前回、「Gallop」誌のエッセー大賞で、笠松競馬の場立ち予想屋「大黒社」の一岡浩司氏の作品が、井崎脩五郎氏の絶賛を受けながら、文章が稚拙だということで「奨励賞」に留められたという話をしました。どうも文章が稚拙だと手厳しい評価を下したのは文芸評論家の高橋源一郎氏らしい。この御仁、かつてフジテレビ系の、夏の小倉開催中継のレギュラー出演者だった。私の住んでいる地域は東海地方なので、当時放送されたのは新潟や函館、札幌ではなく西の小倉のスタジオだったのですが、爽やかなわたせせいぞうのアニメーションのオープニングの後で、やる気なさそうな緩みきったオッサン―言うまでもなく高橋源一郎氏―がスタジオに座っているのが映って、オープニングとのギャップが非常に笑えた。

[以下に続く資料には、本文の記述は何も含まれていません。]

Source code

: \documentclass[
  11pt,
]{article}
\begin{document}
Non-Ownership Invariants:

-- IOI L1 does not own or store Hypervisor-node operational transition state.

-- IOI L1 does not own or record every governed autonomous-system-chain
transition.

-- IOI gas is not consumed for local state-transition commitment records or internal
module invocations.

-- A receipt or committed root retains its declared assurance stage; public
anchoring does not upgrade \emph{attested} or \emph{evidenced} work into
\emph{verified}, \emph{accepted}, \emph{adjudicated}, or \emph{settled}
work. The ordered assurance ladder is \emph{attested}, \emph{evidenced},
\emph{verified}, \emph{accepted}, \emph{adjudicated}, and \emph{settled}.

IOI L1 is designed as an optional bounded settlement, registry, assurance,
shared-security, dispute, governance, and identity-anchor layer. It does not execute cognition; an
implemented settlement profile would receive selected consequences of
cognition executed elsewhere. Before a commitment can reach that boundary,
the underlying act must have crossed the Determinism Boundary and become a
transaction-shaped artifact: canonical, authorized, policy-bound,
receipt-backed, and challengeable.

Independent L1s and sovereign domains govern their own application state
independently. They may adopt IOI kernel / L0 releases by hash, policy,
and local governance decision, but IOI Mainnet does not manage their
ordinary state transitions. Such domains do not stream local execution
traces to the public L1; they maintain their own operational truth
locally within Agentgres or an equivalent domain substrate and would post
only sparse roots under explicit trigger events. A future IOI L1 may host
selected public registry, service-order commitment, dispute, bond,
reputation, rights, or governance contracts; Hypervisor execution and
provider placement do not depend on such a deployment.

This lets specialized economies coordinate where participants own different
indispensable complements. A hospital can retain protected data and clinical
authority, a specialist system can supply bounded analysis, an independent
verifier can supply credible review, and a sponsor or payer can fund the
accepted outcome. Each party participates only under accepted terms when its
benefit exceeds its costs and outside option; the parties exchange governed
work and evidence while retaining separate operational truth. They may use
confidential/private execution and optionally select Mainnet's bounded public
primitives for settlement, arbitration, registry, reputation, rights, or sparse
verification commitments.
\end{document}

エッセー大賞選考の高橋氏の厳しい評価については、私はそれはそれでいいと思います。述べたように、朝日新聞御用達の文芸評論家が絶賛するような洗練された文章で笠松競馬を語っても、それは誰かの選挙応援の失言じゃないけれど、「厚化粧」で、「大賞」を獲ってもそれは本当の大賞ではない。一岡氏の文章がまさに素顔の笠松競馬なのです。素顔の笠松競馬が大賞に相応しいかと問われれば……昨日も含めて、行く度毎に赤ちゃんのお尻のようにツルツルになるまでケツの毛を抜いてくれる競馬場が、大賞に相応しいなんて言えるワケねえだろ!、と。地方競馬は当り易い、なんてあれはウソです。まやかしです。

 

高橋源一郎氏については、その政治的立場から毛嫌いしている人も多いでしょうが(ちなみに政治絡みで高橋氏を批判するコメントをここに書いても、鬱陶しいのですぐ削除します。あしからず)、実は私は彼の評論やエッセーを結構読んでいたりする。数年前、彼のエッセーをまとめた本を図書館で読んだことがあるのですが、その中で、お婆さんが死ぬ前に一度セックスをしたいということでアダルトビデオ(当時はDVDではなくVHSテープ)に出演したことに、ひどく感動したという話があった。私の記憶は曖昧なのですが、「妖怪好色ババアVS超上級者」といったハルマゲドンな代物ではなく、ビデオの前半は、そのお婆さんの人生が本人の口から語られ、夫か許嫁かが戦争で出征してそこで戦死したとか何とか、結構シリアスだったような。それからコトに及ぶわけですが、さすがにプロの男優も、明日ポックリ逝くかもわからないようなお婆さん相手では悪戦苦闘。でも、高橋氏はそのお婆さんに心の底から感動をおぼえたらしい。老いても、いやむしろ老いているからこそ、真剣にセックスという「生命の営み」を求めるお婆さんの生命力の輝きと尊さに感動した…ような話だったと記憶しています。とにかく高橋氏がドキュメンタリーとしてそのアダルトビデオに感動したのは確かで、テープをダビングして知人たちに配っているというのが最後のまとめだった。価値観や感動する対象は人それぞれで、高橋氏を全面否定する気はないのですが、配られた方はさぞかし迷惑だったのでは。それ以前に…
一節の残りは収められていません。